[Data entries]
------------------------------

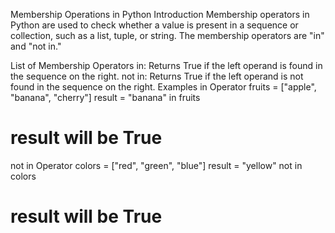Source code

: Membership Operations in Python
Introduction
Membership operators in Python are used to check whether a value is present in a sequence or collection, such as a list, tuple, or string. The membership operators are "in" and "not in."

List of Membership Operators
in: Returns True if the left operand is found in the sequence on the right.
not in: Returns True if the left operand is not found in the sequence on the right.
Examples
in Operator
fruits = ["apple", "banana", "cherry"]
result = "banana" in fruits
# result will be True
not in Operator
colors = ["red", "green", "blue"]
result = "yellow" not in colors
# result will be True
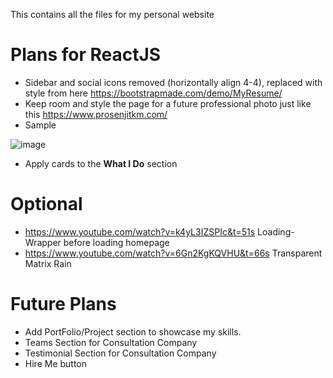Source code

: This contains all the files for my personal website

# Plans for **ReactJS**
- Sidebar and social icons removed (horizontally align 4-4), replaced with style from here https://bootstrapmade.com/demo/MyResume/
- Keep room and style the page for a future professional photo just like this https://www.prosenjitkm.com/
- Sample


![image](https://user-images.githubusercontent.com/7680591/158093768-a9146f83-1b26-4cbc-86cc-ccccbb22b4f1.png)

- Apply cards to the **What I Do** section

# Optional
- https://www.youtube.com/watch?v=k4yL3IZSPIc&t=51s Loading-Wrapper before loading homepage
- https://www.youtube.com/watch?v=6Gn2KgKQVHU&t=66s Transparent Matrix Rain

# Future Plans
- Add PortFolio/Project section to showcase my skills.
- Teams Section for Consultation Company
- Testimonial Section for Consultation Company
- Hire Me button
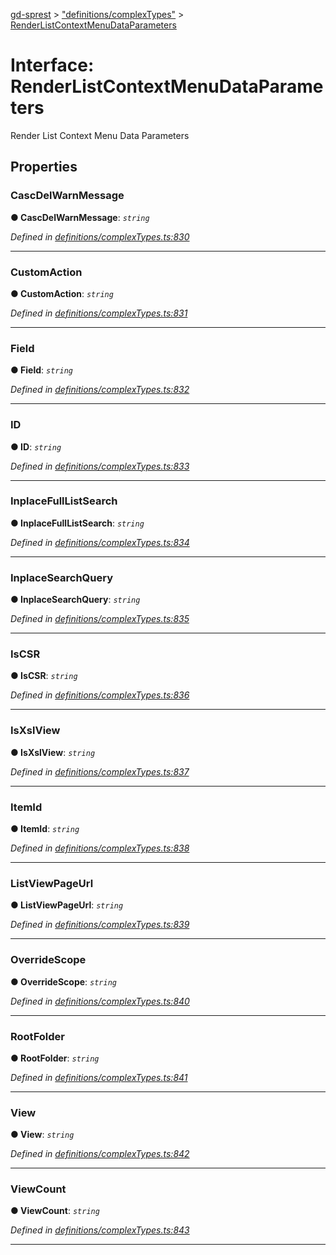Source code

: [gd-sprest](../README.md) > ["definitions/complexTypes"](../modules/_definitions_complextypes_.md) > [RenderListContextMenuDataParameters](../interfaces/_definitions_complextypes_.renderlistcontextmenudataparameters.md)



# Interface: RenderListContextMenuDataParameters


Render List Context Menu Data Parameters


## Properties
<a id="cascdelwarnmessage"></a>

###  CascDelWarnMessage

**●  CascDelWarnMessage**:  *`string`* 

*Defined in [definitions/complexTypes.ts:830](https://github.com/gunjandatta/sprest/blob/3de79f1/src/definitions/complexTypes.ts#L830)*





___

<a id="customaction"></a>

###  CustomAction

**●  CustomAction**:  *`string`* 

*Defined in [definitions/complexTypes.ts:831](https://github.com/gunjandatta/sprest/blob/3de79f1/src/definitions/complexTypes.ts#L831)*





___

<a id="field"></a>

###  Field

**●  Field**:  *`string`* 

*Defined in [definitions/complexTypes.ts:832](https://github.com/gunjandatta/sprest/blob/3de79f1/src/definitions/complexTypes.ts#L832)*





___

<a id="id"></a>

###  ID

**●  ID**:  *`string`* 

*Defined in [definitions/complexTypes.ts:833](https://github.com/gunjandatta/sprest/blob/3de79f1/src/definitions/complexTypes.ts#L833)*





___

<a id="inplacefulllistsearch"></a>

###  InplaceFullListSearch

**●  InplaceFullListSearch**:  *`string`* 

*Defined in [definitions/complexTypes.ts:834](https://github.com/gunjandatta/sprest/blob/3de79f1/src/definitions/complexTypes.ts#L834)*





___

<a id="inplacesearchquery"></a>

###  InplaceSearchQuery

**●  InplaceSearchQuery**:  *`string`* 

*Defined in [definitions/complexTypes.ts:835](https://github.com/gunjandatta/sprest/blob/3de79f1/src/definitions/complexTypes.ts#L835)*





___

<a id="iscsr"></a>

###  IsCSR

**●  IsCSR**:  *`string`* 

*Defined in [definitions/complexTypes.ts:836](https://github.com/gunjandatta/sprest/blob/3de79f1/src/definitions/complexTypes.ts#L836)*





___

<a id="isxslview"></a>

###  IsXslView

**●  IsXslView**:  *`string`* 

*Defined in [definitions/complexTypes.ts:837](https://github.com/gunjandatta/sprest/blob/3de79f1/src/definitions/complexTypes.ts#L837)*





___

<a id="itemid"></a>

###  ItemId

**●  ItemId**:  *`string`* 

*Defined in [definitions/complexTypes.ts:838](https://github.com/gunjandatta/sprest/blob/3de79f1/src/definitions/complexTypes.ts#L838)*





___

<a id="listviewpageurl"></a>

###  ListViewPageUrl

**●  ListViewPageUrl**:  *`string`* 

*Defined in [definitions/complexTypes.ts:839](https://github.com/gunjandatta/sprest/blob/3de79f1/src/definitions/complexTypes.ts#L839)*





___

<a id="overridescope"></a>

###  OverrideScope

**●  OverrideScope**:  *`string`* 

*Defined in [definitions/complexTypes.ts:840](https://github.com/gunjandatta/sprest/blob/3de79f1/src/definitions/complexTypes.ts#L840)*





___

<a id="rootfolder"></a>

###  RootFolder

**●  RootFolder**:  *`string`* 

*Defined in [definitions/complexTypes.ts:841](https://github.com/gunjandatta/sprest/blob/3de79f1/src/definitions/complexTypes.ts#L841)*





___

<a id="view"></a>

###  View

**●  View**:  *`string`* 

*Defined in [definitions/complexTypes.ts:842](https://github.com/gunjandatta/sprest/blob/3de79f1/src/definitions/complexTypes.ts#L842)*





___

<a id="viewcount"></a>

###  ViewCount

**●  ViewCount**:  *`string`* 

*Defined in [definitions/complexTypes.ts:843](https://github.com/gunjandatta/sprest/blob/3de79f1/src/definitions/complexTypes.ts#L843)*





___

------------------------------

- _THE PROBLEM_
Only the text of the records belongs in your answer, copied exactly as it appears above.

- _FINISHED EXERCISE_
Source code

: Membership Operations in Python
Introduction
Membership operators in Python are used to check whether a value is present in a sequence or collection, such as a list, tuple, or string. The membership operators are "in" and "not in."

List of Membership Operators
in: Returns True if the left operand is found in the sequence on the right.
not in: Returns True if the left operand is not found in the sequence on the right.
Examples
in Operator
fruits = ["apple", "banana", "cherry"]
result = "banana" in fruits
# result will be True
not in Operator
colors = ["red", "green", "blue"]
result = "yellow" not in colors
# result will be True
Source code

: This contains all the files for my personal website

# Plans for **ReactJS**
- Sidebar and social icons removed (horizontally align 4-4), replaced with style from here https://bootstrapmade.com/demo/MyResume/
- Keep room and style the page for a future professional photo just like this https://www.prosenjitkm.com/
- Sample


![image](https://user-images.githubusercontent.com/7680591/158093768-a9146f83-1b26-4cbc-86cc-ccccbb22b4f1.png)

- Apply cards to the **What I Do** section

# Optional
- https://www.youtube.com/watch?v=k4yL3IZSPIc&t=51s Loading-Wrapper before loading homepage
- https://www.youtube.com/watch?v=6Gn2KgKQVHU&t=66s Transparent Matrix Rain

# Future Plans
- Add PortFolio/Project section to showcase my skills.
- Teams Section for Consultation Company
- Testimonial Section for Consultation Company
- Hire Me button
Source code

: [gd-sprest](../README.md) > ["definitions/complexTypes"](../modules/_definitions_complextypes_.md) > [RenderListContextMenuDataParameters](../interfaces/_definitions_complextypes_.renderlistcontextmenudataparameters.md)



# Interface: RenderListContextMenuDataParameters


Render List Context Menu Data Parameters


## Properties
<a id="cascdelwarnmessage"></a>

###  CascDelWarnMessage

**●  CascDelWarnMessage**:  *`string`* 

*Defined in [definitions/complexTypes.ts:830](https://github.com/gunjandatta/sprest/blob/3de79f1/src/definitions/complexTypes.ts#L830)*





___

<a id="customaction"></a>

###  CustomAction

**●  CustomAction**:  *`string`* 

*Defined in [definitions/complexTypes.ts:831](https://github.com/gunjandatta/sprest/blob/3de79f1/src/definitions/complexTypes.ts#L831)*





___

<a id="field"></a>

###  Field

**●  Field**:  *`string`* 

*Defined in [definitions/complexTypes.ts:832](https://github.com/gunjandatta/sprest/blob/3de79f1/src/definitions/complexTypes.ts#L832)*





___

<a id="id"></a>

###  ID

**●  ID**:  *`string`* 

*Defined in [definitions/complexTypes.ts:833](https://github.com/gunjandatta/sprest/blob/3de79f1/src/definitions/complexTypes.ts#L833)*





___

<a id="inplacefulllistsearch"></a>

###  InplaceFullListSearch

**●  InplaceFullListSearch**:  *`string`* 

*Defined in [definitions/complexTypes.ts:834](https://github.com/gunjandatta/sprest/blob/3de79f1/src/definitions/complexTypes.ts#L834)*





___

<a id="inplacesearchquery"></a>

###  InplaceSearchQuery

**●  InplaceSearchQuery**:  *`string`* 

*Defined in [definitions/complexTypes.ts:835](https://github.com/gunjandatta/sprest/blob/3de79f1/src/definitions/complexTypes.ts#L835)*





___

<a id="iscsr"></a>

###  IsCSR

**●  IsCSR**:  *`string`* 

*Defined in [definitions/complexTypes.ts:836](https://github.com/gunjandatta/sprest/blob/3de79f1/src/definitions/complexTypes.ts#L836)*





___

<a id="isxslview"></a>

###  IsXslView

**●  IsXslView**:  *`string`* 

*Defined in [definitions/complexTypes.ts:837](https://github.com/gunjandatta/sprest/blob/3de79f1/src/definitions/complexTypes.ts#L837)*





___

<a id="itemid"></a>

###  ItemId

**●  ItemId**:  *`string`* 

*Defined in [definitions/complexTypes.ts:838](https://github.com/gunjandatta/sprest/blob/3de79f1/src/definitions/complexTypes.ts#L838)*





___

<a id="listviewpageurl"></a>

###  ListViewPageUrl

**●  ListViewPageUrl**:  *`string`* 

*Defined in [definitions/complexTypes.ts:839](https://github.com/gunjandatta/sprest/blob/3de79f1/src/definitions/complexTypes.ts#L839)*





___

<a id="overridescope"></a>

###  OverrideScope

**●  OverrideScope**:  *`string`* 

*Defined in [definitions/complexTypes.ts:840](https://github.com/gunjandatta/sprest/blob/3de79f1/src/definitions/complexTypes.ts#L840)*





___

<a id="rootfolder"></a>

###  RootFolder

**●  RootFolder**:  *`string`* 

*Defined in [definitions/complexTypes.ts:841](https://github.com/gunjandatta/sprest/blob/3de79f1/src/definitions/complexTypes.ts#L841)*





___

<a id="view"></a>

###  View

**●  View**:  *`string`* 

*Defined in [definitions/complexTypes.ts:842](https://github.com/gunjandatta/sprest/blob/3de79f1/src/definitions/complexTypes.ts#L842)*





___

<a id="viewcount"></a>

###  ViewCount

**●  ViewCount**:  *`string`* 

*Defined in [definitions/complexTypes.ts:843](https://github.com/gunjandatta/sprest/blob/3de79f1/src/definitions/complexTypes.ts#L843)*





___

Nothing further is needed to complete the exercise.